RE: the Hindenburg. That was hydrogen. Helium is an inert gas. It can form plasmas under extreme conditions. See also: nuclear fusion.


----------



## cmg (Oct 27, 2004)

use 50g inner tubes. they have the same feel as latex. Talc the tubes no matter what you use. Keep in mind latex has the tendence to find flaws in the rim/rim strip setup and get punctured as a result.


----------



## jpdigital (Dec 1, 2006)

*Huh?!*



JSWhaler said:


> The ride is a little bit nicer, but not enough for the cost IMO. Also when you do flat, you can't really patch them and yes, you'll be pumping them pre every ride. I'd stick with butyl.


I've had punctures with latex innertubes, they patched up just fine.


----------



## jpdigital (Dec 1, 2006)

cmg said:


> use 50g inner tubes. they have the same feel as latex. Talc the tubes no matter what you use. Keep in mind latex has the tendence to find flaws in the rim/rim srip setup and get punctured as a result.

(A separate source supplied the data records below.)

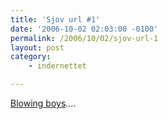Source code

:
 ```yaml
---
title: 'Sjov url #1'
date: '2006-10-02 02:03:00 -0100'
permalink: /2006/10/02/sjov-url-1
layout: post
category:
    - indernettet

---
```

[Blowing boys](http://www.blowingboys.dk/)....
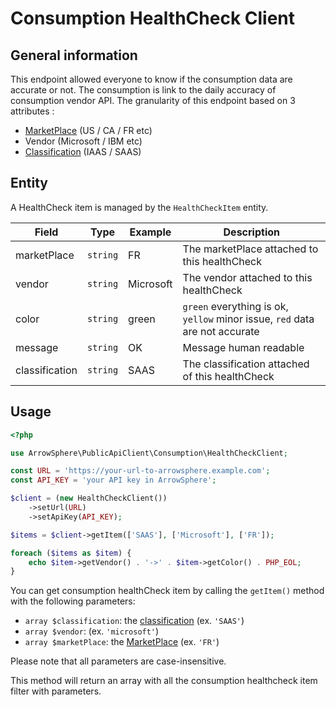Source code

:# Consumption HealthCheck Client 

## General information
This endpoint allowed everyone to know if the consumption data are accurate or not. The consumption is link to the daily accuracy of consumption vendor API.
The granularity of this endpoint based on 3 attributes :
- [MarketPlace](general-marketPlace.md) (US / CA / FR etc)
- Vendor (Microsoft / IBM etc)
- [Classification](catalog-classification.md) (IAAS / SAAS)

## Entity
A HealthCheck item is managed by the ```HealthCheckItem``` entity.

| Field                         | Type           | Example                               | Description                                 |
|------------------|----------------|---------------------------------------|---------------------------------------------|
| marketPlace      | ```string```   | FR         | The marketPlace attached to this healthCheck |
| vendor           | ```string```   | Microsoft  | The vendor attached to this healthCheck            |
| color            | ```string```   | green      | ```green``` everything is ok, ```yellow``` minor issue, ```red``` data are not accurate      |
| message          | ```string```   | OK         | Message human readable                     |
| classification   | ```string```   | SAAS        | The classification attached of this healthCheck               |

## Usage

```php
<?php

use ArrowSphere\PublicApiClient\Consumption\HealthCheckClient;

const URL = 'https://your-url-to-arrowsphere.example.com';
const API_KEY = 'your API key in ArrowSphere';

$client = (new HealthCheckClient())
    ->setUrl(URL)
    ->setApiKey(API_KEY);

$items = $client->getItem(['SAAS'], ['Microsoft'], ['FR']);

foreach ($items as $item) {
    echo $item->getVendor() . '->' . $item->getColor() . PHP_EOL;
}

```

You can get consumption healthCheck item by calling the ```getItem()``` method with the following parameters:
- ```array $classification```: the [classification](catalog-classification.md) (ex. ```'SAAS'```)
- ```array $vendor```: (ex. ```'microsoft'```)
- ```array $marketPlace```: the [MarketPlace](general-marketPlace.md) (ex. ```'FR'```)

Please note that all parameters are case-insensitive.

This method will return an array with all the consumption healthcheck item filter with parameters.
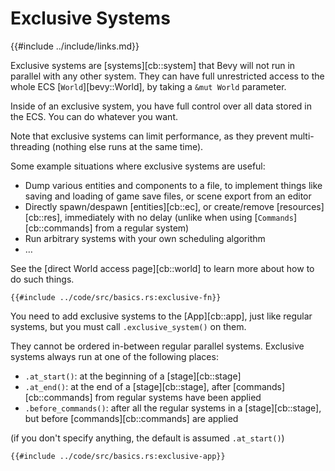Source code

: # Exclusive Systems

{{#include ../include/links.md}}

Exclusive systems are [systems][cb::system] that Bevy will not run in
parallel with any other system. They can have full unrestricted access to
the whole ECS [`World`][bevy::World], by taking a `&mut World` parameter.

Inside of an exclusive system, you have full control over all data stored
in the ECS. You can do whatever you want.

Note that exclusive systems can limit performance, as they prevent
multi-threading (nothing else runs at the same time).

Some example situations where exclusive systems are useful:
 - Dump various entities and components to a file, to implement things like
   saving and loading of game save files, or scene export from an editor
 - Directly spawn/despawn [entities][cb::ec], or create/remove [resources][cb::res],
   immediately with no delay (unlike when using [`Commands`][cb::commands]
   from a regular system)
 - Run arbitrary systems with your own scheduling algorithm
 - …

See the [direct World access page][cb::world] to learn more about how to do
such things.

```rust,no_run,noplayground
{{#include ../code/src/basics.rs:exclusive-fn}}
```

You need to add exclusive systems to the [App][cb::app], just like
regular systems, but you must call `.exclusive_system()` on them.

They cannot be ordered in-between regular parallel systems. Exclusive systems
always run at one of the following places:
 - `.at_start()`: at the beginning of a [stage][cb::stage]
 - `.at_end()`: at the end of a [stage][cb::stage],
   after [commands][cb::commands] from regular systems have been applied
 - `.before_commands()`: after all the regular systems in a [stage][cb::stage],
   but before [commands][cb::commands] are applied

(if you don't specify anything, the default is assumed `.at_start()`)

```rust,no_run,noplayground
{{#include ../code/src/basics.rs:exclusive-app}}
```
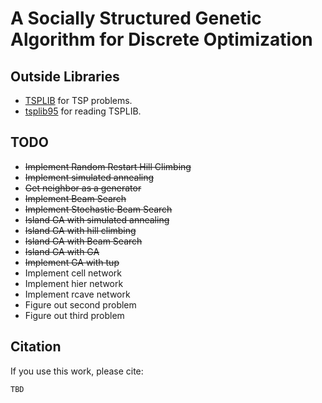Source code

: # A Socially Structured Genetic Algorithm for Discrete Optimization

## Outside Libraries

- [TSPLIB](http://comopt.ifi.uni-heidelberg.de/software/TSPLIB95/tsp/) for TSP problems.
- [tsplib95](https://github.com/rhgrant10/tsplib95/tree/c9edc6bf905ff33e38c0f475e855b3d866d72dcd) for reading TSPLIB.

## TODO

- <s>Implement Random Restart Hill Climbing</s>
- <s>Implement simulated annealing</s>
- <s>Get neighbor as a generator</s>
- <s>Implement Beam Search</s>
- <s>Implement Stochastic Beam Search</s>
- <s>Island GA with simulated annealing</s>
- <s>Island GA with hill climbing</s>
- <s>Island GA with Beam Search</s>
- <s>Island GA with GA</s>
- <s>Implement GA with tup</s>
- Implement cell network
- Implement hier network
- Implement rcave network
- Figure out second problem
- Figure out third problem

## Citation

If you use this work, please cite:

```
TBD
```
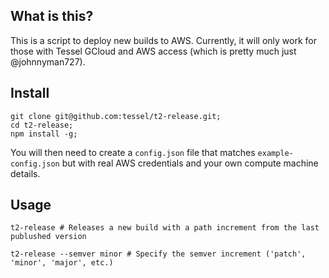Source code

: ## What is this?
This is a script to deploy new builds to AWS. Currently, it will only work for those with Tessel GCloud and AWS access (which is pretty much just @johnnyman727).

## Install

```
git clone git@github.com:tessel/t2-release.git;
cd t2-release;
npm install -g;
```
You will then need to create a `config.json` file that matches `example-config.json` but with real AWS credentials and your own compute machine details.

## Usage
```
t2-release # Releases a new build with a path increment from the last publushed version

t2-release --semver minor # Specify the semver increment ('patch', 'minor', 'major', etc.)
```
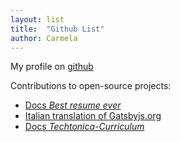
 ```yaml
---
layout: list
title:  "Github List"
author: Carmela
---
```


My profile on [github](https://github.com/carmelag)

Contributions to open-source projects:
- [Docs *Best resume ever*](https://github.com/salomonelli/best-resume-ever)
- [Italian translation of Gatsbyjs.org](https://github.com/gatsbyjs/gatsby-it)
- [Docs *Techtonica-Curriculum*](https://github.com/Techtonica/curriculum)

I've found this to be the case personally, as well. They do seem to pick out flaws in the rim, and fail upon installation as a result. Also, I learned the importance of heavy talc use for mounting them (I use something with corn starch, but that's just me). I had an exploding tube from being pinched, but the same thing happened with butyl tubes inside the tires I used. (Veloflex tires tend to be very grippy on the inside), in both cases it was user error. One thing I will say that seems to be an advantage of latex tubes is that, where an exploding butyl tube will render the tube useless, as the rupture runs a long length, when latex tubes explode the rupture tends to remain quite localized, so [at least in my experience] I've been able to repair a fully ruptured latex tube with an oversized/'extra large' patch. YMMV


----------



## Ironbutt (Nov 30, 2001)

*Latex tubes*

The latex tube debate has gone on for years on this forum. There are those who swear by them and those who swear at them. I have used them for years; I got used to latex tubes when the only decent tires available were sew-ups and they all had latex tubes. I have been able to patch the latex tubes successfully when they flatted, but I don’t get many flats. I ride on fairly decent roads, try to ride lightly, and am a bit of a maintenance freak so I check my tires carefully and frequently for anything imbedded in the tread that could eventually cause a puncture. As far as rolling resistance or ride is concerned, it’s how they feel to you; truly empirical data is almost impossible to generate in a real world riding situation. If latex tubes feel good to you and they are worth the extra cost, use them. If they don’t feel any better or if the difference isn’t worth the cost, don’t use them. Just ride and be happy you’re riding.


----------



## evs (Feb 18, 2004)

Just ride and be happy you’re riding. 


IHEEYA on that one. Thnaks for all the replies. I try to ride light so I might give them a try and bring a regular spare tube with me just in case.


----------



## looigi (Nov 24, 2010)

Helium would leak through your tube really fast, latex or otherwise. You'd probably have to "air-up" every half hour.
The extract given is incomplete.